Il Picolit è un vitigno autoctono a bacca bianca molto raro quanto noto, viene coltivato sulle colline eoceniche del Cividalese, nelle zone del Collio Goriziano e dei Colli Orientali Udinesi.

La produzione è molto scarsa e incostante a causa di difficoltà di fecondazione tipiche del vitigno il quale è infatti soggetto ad acinellatura dolce, una anomalia nello sviluppo degli acini che, a causa di un parziale aborto floreale, comporta la formazione di acini che, portata a termine la maturazione, risultano molto più piccoli e più dolci del normale. Inoltre è particolarmente soggetto a infezioni da crittogame.
Il grappolo è medio e alato, l’acino è piccolo, trasparente e di colore verde dorato, la buccia è pruinosa, la polpa succosa e dal sapore dolce.

La vendemmia viene effettuata a mano e in modo scalare a seconda del grado di maturazione degli acini. Alla raccolta seguono l’ appassimento e una vinificazione condotta in bianco con pressatura soffice, decantazione statica a freddo e fermentazione a temperatura controllata. L’ affinamento solitamente è condotto in bottiglia per un periodo non inferiore all’anno, qualora la fermentazione alcolica fosse condotta in barriques, l’affinamento prosegue in questo contenitore fino anche a 24 mesi. Può invecchiare in bottiglia anche per 6 anni o più. Il colore è giallo paglierino carico tendente all’ambrato, dal profumo etereo all’olfatto con note che ricordano fiori di campo, mandorla, acacia, pesca e castagna. Il sapore è raffinato con sentori di miele, frutta appassita e vaniglia. Solitamente è molto dolce e molto alcolico (fino a 16 % vol.) ma in rari casi lo si può trovare vinificato secco.

Il suo abbinamento ai cibi non è sempre facile e infatti viene considerato vino da meditazione ma lo si può provare con ostriche, fois gras, formaggi erborinati o piccanti oppure con pasticceria secca o il presneitz friulano, dolce tipico locale. Si serve non freddissimo ma comunque fresco, a una temperatura di 10-12°C.
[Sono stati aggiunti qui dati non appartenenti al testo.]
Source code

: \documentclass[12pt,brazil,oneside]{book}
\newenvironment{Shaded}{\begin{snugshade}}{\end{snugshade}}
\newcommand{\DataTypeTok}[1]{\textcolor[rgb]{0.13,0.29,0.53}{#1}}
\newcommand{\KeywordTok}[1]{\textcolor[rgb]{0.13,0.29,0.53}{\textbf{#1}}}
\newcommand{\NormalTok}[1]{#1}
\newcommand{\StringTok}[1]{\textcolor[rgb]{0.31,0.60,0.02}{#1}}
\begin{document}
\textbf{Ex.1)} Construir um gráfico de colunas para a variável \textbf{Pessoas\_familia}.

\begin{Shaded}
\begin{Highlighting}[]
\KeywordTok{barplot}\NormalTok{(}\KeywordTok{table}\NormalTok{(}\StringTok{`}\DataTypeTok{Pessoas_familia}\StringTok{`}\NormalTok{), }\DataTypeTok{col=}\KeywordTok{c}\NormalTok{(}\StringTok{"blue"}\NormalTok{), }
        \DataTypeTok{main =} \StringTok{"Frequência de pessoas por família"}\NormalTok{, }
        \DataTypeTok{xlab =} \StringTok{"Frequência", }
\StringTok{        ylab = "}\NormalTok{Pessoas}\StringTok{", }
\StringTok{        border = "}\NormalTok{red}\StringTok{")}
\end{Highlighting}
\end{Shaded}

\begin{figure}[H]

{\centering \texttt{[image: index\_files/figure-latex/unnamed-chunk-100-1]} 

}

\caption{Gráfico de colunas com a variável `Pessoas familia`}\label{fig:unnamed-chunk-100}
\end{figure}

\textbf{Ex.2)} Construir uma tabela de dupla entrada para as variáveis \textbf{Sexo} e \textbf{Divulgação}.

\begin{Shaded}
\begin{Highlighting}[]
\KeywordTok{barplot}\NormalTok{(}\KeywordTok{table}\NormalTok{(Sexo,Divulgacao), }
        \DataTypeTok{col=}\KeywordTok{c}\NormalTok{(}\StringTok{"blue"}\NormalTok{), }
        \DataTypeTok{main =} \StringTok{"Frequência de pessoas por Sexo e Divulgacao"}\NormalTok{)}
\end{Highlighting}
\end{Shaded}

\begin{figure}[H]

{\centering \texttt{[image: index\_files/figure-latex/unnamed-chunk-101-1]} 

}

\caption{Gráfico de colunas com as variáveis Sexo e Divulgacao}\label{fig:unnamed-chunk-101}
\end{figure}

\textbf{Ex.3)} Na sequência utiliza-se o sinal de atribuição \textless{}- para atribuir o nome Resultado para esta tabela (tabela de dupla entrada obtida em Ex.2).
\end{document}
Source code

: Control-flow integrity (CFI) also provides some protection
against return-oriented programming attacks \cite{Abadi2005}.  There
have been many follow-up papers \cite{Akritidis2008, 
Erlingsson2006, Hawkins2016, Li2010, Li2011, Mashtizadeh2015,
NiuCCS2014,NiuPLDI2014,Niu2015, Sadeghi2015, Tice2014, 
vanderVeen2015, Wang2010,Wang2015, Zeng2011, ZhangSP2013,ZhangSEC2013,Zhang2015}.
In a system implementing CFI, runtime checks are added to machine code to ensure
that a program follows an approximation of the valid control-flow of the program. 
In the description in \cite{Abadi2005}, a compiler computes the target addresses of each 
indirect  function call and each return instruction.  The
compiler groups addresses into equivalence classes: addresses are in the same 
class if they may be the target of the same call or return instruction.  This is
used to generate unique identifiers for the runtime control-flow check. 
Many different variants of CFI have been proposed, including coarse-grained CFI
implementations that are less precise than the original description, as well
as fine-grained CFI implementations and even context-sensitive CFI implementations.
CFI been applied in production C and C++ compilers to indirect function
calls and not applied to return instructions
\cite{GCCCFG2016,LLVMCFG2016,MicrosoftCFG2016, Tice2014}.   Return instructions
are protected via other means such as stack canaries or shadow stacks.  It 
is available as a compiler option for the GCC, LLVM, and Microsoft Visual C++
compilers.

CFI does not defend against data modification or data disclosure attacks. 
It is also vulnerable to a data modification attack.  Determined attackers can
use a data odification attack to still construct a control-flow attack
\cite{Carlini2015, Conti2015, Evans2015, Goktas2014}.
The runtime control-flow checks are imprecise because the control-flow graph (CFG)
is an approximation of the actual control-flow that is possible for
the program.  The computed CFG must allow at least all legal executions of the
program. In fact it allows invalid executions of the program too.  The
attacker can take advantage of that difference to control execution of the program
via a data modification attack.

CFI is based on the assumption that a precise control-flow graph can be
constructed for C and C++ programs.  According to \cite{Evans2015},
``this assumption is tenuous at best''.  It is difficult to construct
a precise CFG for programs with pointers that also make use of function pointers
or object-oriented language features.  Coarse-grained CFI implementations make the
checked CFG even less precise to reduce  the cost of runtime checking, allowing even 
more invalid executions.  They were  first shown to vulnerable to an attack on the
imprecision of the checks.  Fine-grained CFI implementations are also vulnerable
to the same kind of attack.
Il vitigno è antichissimo e probabilmente già coltivato in epoca imperiale romana. Conosciuto e apprezzato sulle tavole nobiliari di tutta l’Europa fin dalla metà del XVIII secolo, ebbe l’onore di deliziare palati di papi, principi e re. Venne esaltato da Carlo Goldoni e citato dall’ampelografo Gallesio nella sua opera “Pomona italiana”. Ma il produttore che fece la fortuna di tale vino, fu il conte Asquini di Fagagna. Uomo colto e raffinato, per ironia della sorte astemio, ebbe il merito di iniziare nel 1762 il commercio del Picolit altrimenti noto ad una ristretta cerchia di amatori locali. Faceva fodere e soffiare appositamente le bottiglie a Murano, in vetro verde chiaro e dalla capacità di circa un quarto di litro per esportarle in Inghilterra, Francia, Olanda, Austria, Russia.

Nell’ Ottocento le malattie crittogamiche e la fillossera si abbatterono inevitabilmente anche sul Friuli, cominciarono a scadere la qualità e la fama di tutti i vini friulani e quindi anche del Picolit. La sua sopravvivenza è segno che non solo la qualità delle uve conta per un vitigno.

La sua antica fama sta oggi rivivendo un momento particolarmente fortunato grazie al successo internazionale riscontrato negli ultimi anni. L’elevato prezzo è giustificato dalla produzione estremamente limitata (circa 500 ettolitri all’anno) ma non sempre dalla sua qualità. Può fregiarsi delle denominazioni di origine “Colli orientali del Friuli – Picolit”, “Colli orientali del Friuli – Cialla – Picolit”, “Colli orientali del Friuli – Rosazzo – Picolit”, in ogni caso i vitigni ammessi sono Picolit per un minimo dell’85% e un massimo del 15% di vitigni a bacca bianca raccomandati o autorizzati per la provincia di Udine, escluso il “Colli orientali del Friuli – Cialla – Picolit” per il quale il vitigno Picolit è vinificato in purezza.